Exercise instructions -> Every line of the records below from the line with "- The CEO is" up to and including the line with "A deadlock is" must be reproduced exactly, and no line outside that range.

Data shown ->
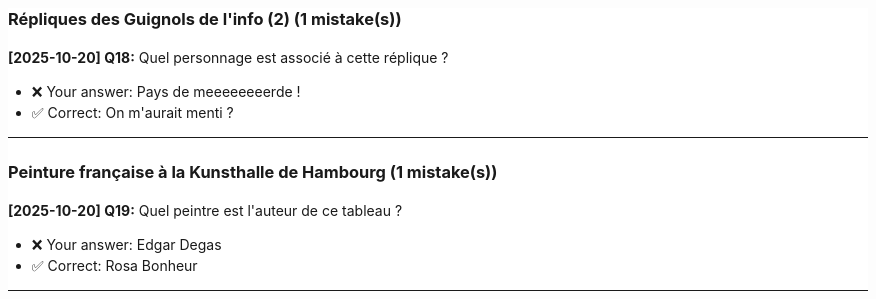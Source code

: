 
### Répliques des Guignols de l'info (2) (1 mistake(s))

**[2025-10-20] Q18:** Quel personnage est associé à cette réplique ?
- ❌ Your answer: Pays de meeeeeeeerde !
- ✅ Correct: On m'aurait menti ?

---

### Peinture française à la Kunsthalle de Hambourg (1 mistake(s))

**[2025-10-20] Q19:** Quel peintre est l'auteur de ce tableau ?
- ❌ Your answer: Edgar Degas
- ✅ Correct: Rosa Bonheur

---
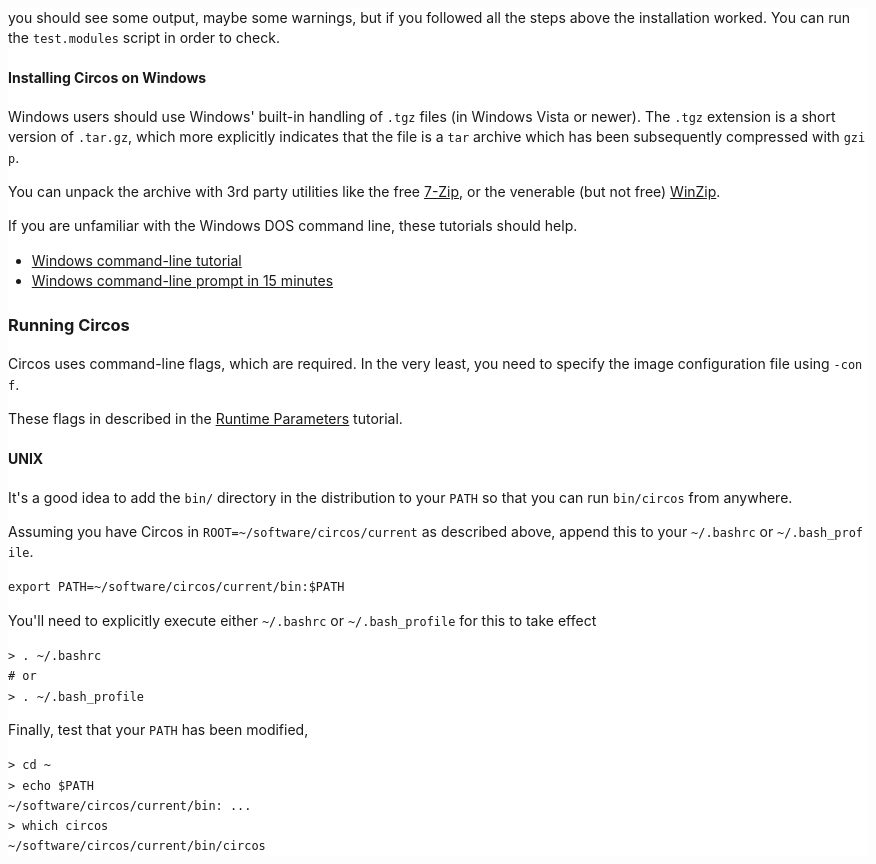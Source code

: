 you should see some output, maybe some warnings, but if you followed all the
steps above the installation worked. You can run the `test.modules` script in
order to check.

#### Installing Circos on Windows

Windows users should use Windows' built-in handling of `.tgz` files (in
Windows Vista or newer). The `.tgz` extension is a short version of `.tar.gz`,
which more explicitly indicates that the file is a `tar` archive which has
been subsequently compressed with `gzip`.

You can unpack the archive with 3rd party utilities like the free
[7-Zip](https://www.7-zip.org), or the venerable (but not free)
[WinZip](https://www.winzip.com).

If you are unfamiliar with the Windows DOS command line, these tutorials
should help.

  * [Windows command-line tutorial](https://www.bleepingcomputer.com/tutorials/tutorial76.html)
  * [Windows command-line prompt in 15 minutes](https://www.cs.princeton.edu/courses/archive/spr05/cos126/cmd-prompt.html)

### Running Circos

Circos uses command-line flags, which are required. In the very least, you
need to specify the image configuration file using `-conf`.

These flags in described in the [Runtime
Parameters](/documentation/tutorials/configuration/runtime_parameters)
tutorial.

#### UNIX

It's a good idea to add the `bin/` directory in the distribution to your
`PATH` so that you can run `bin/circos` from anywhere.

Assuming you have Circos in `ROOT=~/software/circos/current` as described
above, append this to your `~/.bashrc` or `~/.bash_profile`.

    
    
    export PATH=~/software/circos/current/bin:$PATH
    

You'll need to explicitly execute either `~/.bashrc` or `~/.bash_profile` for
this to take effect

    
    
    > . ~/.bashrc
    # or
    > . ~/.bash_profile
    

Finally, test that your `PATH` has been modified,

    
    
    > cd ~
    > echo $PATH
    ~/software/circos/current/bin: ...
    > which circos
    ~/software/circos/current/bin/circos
--
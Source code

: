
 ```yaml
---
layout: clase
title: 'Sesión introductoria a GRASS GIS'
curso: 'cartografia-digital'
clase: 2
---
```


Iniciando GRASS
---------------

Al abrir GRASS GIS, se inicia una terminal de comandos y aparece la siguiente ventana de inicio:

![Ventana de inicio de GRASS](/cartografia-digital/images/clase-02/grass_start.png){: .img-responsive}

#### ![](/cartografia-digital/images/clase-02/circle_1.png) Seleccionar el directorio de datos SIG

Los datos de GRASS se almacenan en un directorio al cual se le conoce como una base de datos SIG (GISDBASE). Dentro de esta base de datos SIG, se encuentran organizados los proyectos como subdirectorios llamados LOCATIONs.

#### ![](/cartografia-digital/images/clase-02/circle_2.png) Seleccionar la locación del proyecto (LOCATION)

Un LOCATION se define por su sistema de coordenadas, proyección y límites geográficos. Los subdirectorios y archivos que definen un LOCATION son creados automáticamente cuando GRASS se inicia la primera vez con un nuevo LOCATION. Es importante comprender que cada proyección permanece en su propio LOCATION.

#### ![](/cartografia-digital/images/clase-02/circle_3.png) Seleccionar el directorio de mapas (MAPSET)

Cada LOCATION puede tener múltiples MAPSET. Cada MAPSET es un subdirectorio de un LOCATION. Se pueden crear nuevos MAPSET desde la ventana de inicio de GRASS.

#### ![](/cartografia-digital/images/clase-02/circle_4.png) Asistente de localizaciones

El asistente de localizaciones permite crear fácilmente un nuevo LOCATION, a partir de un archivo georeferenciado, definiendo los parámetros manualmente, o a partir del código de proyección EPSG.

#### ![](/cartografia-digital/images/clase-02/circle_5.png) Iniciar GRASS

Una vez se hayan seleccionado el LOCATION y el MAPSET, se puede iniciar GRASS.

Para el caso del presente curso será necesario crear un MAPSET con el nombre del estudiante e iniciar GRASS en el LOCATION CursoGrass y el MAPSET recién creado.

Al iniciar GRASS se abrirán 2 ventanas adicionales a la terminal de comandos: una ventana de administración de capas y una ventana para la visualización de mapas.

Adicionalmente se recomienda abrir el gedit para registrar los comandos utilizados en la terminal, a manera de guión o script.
--
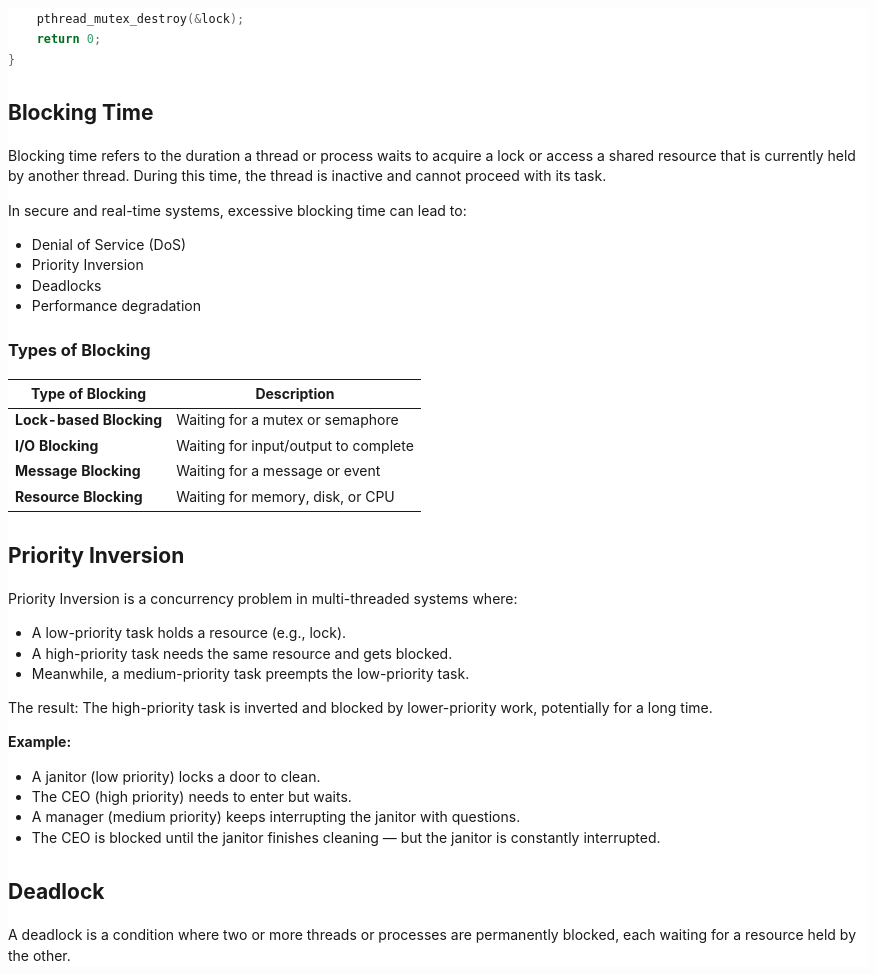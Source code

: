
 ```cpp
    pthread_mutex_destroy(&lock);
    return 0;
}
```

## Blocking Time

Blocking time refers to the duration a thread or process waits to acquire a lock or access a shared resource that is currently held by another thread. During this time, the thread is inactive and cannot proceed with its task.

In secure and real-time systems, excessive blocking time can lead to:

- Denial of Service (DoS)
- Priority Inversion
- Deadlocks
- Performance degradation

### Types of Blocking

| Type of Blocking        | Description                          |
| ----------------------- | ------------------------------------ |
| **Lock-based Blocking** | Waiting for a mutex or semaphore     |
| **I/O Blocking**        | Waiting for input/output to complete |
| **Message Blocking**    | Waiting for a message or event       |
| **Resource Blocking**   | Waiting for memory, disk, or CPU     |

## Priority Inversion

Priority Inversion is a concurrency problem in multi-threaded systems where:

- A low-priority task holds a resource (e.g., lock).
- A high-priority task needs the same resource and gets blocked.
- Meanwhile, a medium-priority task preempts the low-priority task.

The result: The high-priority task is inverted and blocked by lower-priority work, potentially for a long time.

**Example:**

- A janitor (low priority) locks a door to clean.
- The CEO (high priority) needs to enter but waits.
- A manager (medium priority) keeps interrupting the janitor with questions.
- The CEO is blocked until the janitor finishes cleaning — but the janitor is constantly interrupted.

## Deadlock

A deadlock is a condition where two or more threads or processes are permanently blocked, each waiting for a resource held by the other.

Solved exercise ->
- The CEO is blocked until the janitor finishes cleaning — but the janitor is constantly interrupted.

## Deadlock

A deadlock is a condition where two or more threads or processes are permanently blocked, each waiting for a resource held by the other.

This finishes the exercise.